【工藤柊×中村多伽】(後編)talikiファンド設立。資金調達で事業と社会課題解決を加速させる
対談

【工藤柊×中村多伽】(後編)talikiファンド設立。資金調達で事業と社会課題解決を加速させる

2021-03-18
#食 #環境 #ファンド

ヴィーガン事業に取り組む工藤柊と、社会起業家のサポート事業を行う中村多伽。前編では、今回の出資に至った経緯や、それぞれが出資先・出資元としてお互いを選んだ理由を語ってもらった。後編では、出資を受けることでブイクックの事業がどう進んでいくのか、また、社会課題に事業で取り組むということについて語ってもらった。

 【プロフィール】
・工藤 柊(くどう しゅう)
株式会社ブイクック代表取締役。ヴィーガン料理のレシピ投稿サイトやヴィーガン惣菜の定期宅配サービス「ブイクックデリ」を運営する。自身も高校3年生の時から、環境問題と動物倫理の観点からヴィーガンを実践。1999年生まれ。
株式会社ブイクック代表取締役・工藤さんのインタビュー記事はこちら

80年後も変わらず桜を見るために。ヴィーガン実践のビジネス

 

・中村 多伽(なかむら たか)
2017年に京都で起業家を支援する仕組みを作るため、talikiを立ち上げる。創業当時から実施しているU30の社会課題を解決する事業の立ち上げ支援を行うプログラム提供の他に、現在は上場企業のオープンイノベーション案件や、地域の金融機関やベンチャーキャピタルと連携して起業家に対する出資のサポートも行なっている。
株式会社taliki代表取締役・中村のインタビュー記事はこちら

経済的成功はgiveの精神から【前編】

人に投資し、事業を加速させたい

―今回の出資を受けて、ブイクックはどのような影響があるのでしょうか?

工藤柊(以下、工藤):お金を使いたいなと思っているのは基本的に人件費です。これまでは役員社員が僕一人という形でやってきて、他の方には業務委託として関わってもらっていました。今回の出資を受け、何名かを社員として迎え入れるつもりです。週に数時間関わってくれていた人が、今後は週5で関わってくれるのは有り難いですね。そうすることで事業の進み具合も2倍、3倍になると思います。やることはこれまでと変わらないけど、その速度を高めていきたいです。

 

―今後の事業の方向性はどうなるのでしょう?

工藤:2021年は、ブイクックの基盤となるビジネスモデルを作ることを目標に取り組もうと思っています。
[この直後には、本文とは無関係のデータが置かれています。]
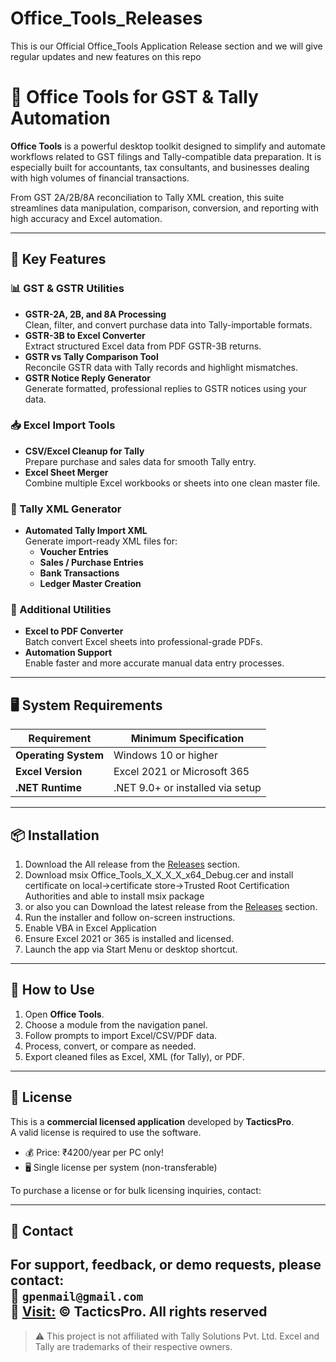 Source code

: # Office_Tools_Releases
This is our Official Office_Tools Application Release section and we will give regular updates and new features on this repo

# 🧾 Office Tools for GST & Tally Automation

**Office Tools** is a powerful desktop toolkit designed to simplify and automate workflows related to GST filings and Tally-compatible data preparation. It is especially built for accountants, tax consultants, and businesses dealing with high volumes of financial transactions.

From GST 2A/2B/8A reconciliation to Tally XML creation, this suite streamlines data manipulation, comparison, conversion, and reporting with high accuracy and Excel automation.

---

## 🚀 Key Features

### 📊 GST & GSTR Utilities
- **GSTR-2A, 2B, and 8A Processing**  
  Clean, filter, and convert purchase data into Tally-importable formats.
- **GSTR-3B to Excel Converter**  
  Extract structured Excel data from PDF GSTR-3B returns.
- **GSTR vs Tally Comparison Tool**  
  Reconcile GSTR data with Tally records and highlight mismatches.
- **GSTR Notice Reply Generator**  
  Generate formatted, professional replies to GSTR notices using your data.

### 📥 Excel Import Tools
- **CSV/Excel Cleanup for Tally**  
  Prepare purchase and sales data for smooth Tally entry.
- **Excel Sheet Merger**  
  Combine multiple Excel workbooks or sheets into one clean master file.

### 🧾 Tally XML Generator
- **Automated Tally Import XML**  
  Generate import-ready XML files for:
  - **Voucher Entries**
  - **Sales / Purchase Entries**
  - **Bank Transactions**
  - **Ledger Master Creation**

### 🧰 Additional Utilities
- **Excel to PDF Converter**  
  Batch convert Excel sheets into professional-grade PDFs.
- **Automation Support**  
  Enable faster and more accurate manual data entry processes.

---

## 🖥️ System Requirements

| Requirement          | Minimum Specification       |
|----------------------|------------------------------|
| **Operating System** | Windows 10 or higher         |
| **Excel Version**    | Excel 2021 or Microsoft 365  |
| **.NET Runtime**     | .NET 9.0+ or installed via setup |

---

## 📦 Installation

1. Download the All release from the [Releases](https://github.com/TacticsPro/Office_Tools_Releases/releases) section.
2. Download msix Office_Tools_X_X_X_X_x64_Debug.cer and install certificate on local->certificate store->Trusted Root Certification Authorities and able to install msix package
3. or also you can Download the latest release from the [Releases](https://github.com/TacticsPro/Office_Tools_Latest_Version) section.
4. Run the installer and follow on-screen instructions.
5. Enable VBA in Excel Application
6. Ensure Excel 2021 or 365 is installed and licensed.
7. Launch the app via Start Menu or desktop shortcut.

---

## 📘 How to Use

1. Open **Office Tools**.
2. Choose a module from the navigation panel.
3. Follow prompts to import Excel/CSV/PDF data.
4. Process, convert, or compare as needed.
5. Export cleaned files as Excel, XML (for Tally), or PDF.

---

## 📄 License

This is a **commercial licensed application** developed by **TacticsPro**.  
A valid license is required to use the software.

- 💰 Price: ₹4200/year per PC only!
- 🖥️ Single license per system (non-transferable)

To purchase a license or for bulk licensing inquiries, contact:

---
## 📧 Contact

For support, feedback, or demo requests, please contact:  
📩 `gpenmail@gmail.com`  
🔗 [Visit:](https://github.com/TacticsPro/Office_Tools_Latest_Version/tree/main/Office_Tools_WinUi3/MSIX)
 © TacticsPro. All rights reserved
---

> ⚠️ This project is not affiliated with Tally Solutions Pvt. Ltd. Excel and Tally are trademarks of their respective owners.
ヴィーガン惣菜の定期宅配サービスである「ブイクックデリ」を進めていくつもりです。メニュー数の増加やパーソナライズなどができるように、どんどん会員数が増えていくような良いサービスにしていきたいです。

 

中村多伽(以下、中村):そこにtalikiが出資することでどんな寄与ができるかについて、壁打ち相手になるとか人を紹介するということにプラスして特徴的なのが、ファンドに出資してくださっているパートナー企業さんのリソースを活用できるようになっていることです。例えば、店舗に商品を卸させていただいたり、ポップアップを試験的にさせていただいたりということも視野に入れています。もちろんブイクックの事業フェーズによって必要なリソースは変化すると思うので、そこに合わせたご支援ができればなと思っています。

 

工藤:ブイクックデリは定期購入のサービスなので、1度食べてみる経験をするのがとても重要だと思っていて。美味しいかわからないものを定期的に購入するのって、ハードルが高いじゃないですか。それを最初に試してみる場としても、助けていただきたいなと思います。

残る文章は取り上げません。